Bayerischer Jagdverband e.V. - staatlich anerkannter Naturschutzverband

03.05.2016

Waffenrecht: BJV im Gespräch ...

mit Manfred Weber (CSU), Fraktionsvorsitzender der Europäischen Volkspartei und Monika Hohlmeier (CSU), Mitglied in der Europäischen Volkspartei – klare Positionierung


Der Bayerische Jagdverband, in Vertretung des Präsidenten Prof. Dr. Jürgen Vocke, dem Hauptgeschäftsführer, Dr.

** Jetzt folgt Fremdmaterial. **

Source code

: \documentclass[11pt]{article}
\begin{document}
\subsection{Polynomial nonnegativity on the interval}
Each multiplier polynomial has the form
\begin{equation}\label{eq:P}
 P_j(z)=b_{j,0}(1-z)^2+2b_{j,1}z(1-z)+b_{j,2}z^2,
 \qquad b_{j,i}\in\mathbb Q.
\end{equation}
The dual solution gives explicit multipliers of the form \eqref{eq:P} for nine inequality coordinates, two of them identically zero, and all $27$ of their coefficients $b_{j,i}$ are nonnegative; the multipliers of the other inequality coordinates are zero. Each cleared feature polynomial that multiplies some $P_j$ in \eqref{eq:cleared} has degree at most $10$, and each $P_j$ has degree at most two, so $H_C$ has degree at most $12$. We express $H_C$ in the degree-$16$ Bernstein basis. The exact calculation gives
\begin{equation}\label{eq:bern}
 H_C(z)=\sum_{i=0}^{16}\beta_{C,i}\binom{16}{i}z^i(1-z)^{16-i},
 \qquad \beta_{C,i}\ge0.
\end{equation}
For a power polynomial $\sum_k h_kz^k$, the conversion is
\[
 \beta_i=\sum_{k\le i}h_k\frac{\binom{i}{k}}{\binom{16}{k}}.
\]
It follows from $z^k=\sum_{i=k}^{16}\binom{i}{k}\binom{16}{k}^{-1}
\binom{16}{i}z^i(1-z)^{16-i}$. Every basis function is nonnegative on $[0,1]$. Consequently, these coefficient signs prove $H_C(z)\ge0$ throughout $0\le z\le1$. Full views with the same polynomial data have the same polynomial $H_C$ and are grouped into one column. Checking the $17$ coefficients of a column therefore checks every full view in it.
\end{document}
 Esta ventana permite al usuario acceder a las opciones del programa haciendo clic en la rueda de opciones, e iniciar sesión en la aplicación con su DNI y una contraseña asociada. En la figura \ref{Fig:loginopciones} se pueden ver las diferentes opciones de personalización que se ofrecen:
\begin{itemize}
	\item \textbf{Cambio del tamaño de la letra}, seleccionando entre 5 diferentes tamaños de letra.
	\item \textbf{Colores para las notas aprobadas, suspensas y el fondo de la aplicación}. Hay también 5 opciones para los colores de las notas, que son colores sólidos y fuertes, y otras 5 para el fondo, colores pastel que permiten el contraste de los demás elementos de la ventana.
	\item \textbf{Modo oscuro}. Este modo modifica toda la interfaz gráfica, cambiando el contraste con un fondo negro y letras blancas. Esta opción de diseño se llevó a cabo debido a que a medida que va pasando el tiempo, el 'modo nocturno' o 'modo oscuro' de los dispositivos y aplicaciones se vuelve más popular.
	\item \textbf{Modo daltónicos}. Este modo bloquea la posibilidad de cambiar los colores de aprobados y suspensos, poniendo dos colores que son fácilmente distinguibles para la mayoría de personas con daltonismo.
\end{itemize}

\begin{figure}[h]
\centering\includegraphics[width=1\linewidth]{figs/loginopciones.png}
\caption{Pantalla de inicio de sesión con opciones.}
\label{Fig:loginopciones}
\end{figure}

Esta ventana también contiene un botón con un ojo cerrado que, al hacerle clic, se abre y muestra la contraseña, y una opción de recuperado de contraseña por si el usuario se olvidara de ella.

Joachim Reddemann sowie dem Leiter der Landesjagdschule Egbert Urbach, der erste Landesschützenmeister des Bayerischen Sportschützenbundes, Wolfgang Kink, und Ingo Meinhard, Geschäftsführer vom Verband Deutscher Büchsenmacher u. Waffenfachhändler, im Gespräch mit Manfred Weber, Fraktionsvorsitzender der EVP und Monika Hohlmeier, MdEP.

München, 03. Mai 2016 – Der Bayerische Jagdverband e.V., der Bayerische Sportschützenbund e.V., der Verband Deutscher Büchsenmacher und Waffenfachhändler e.V. und die Vertreter der Europäischen Volkspartei, Manfred Weber (CSU), und Monika Hohlmeier (CSU), haben sich klar zur aktuellen Waffenrechts­debatte positioniert.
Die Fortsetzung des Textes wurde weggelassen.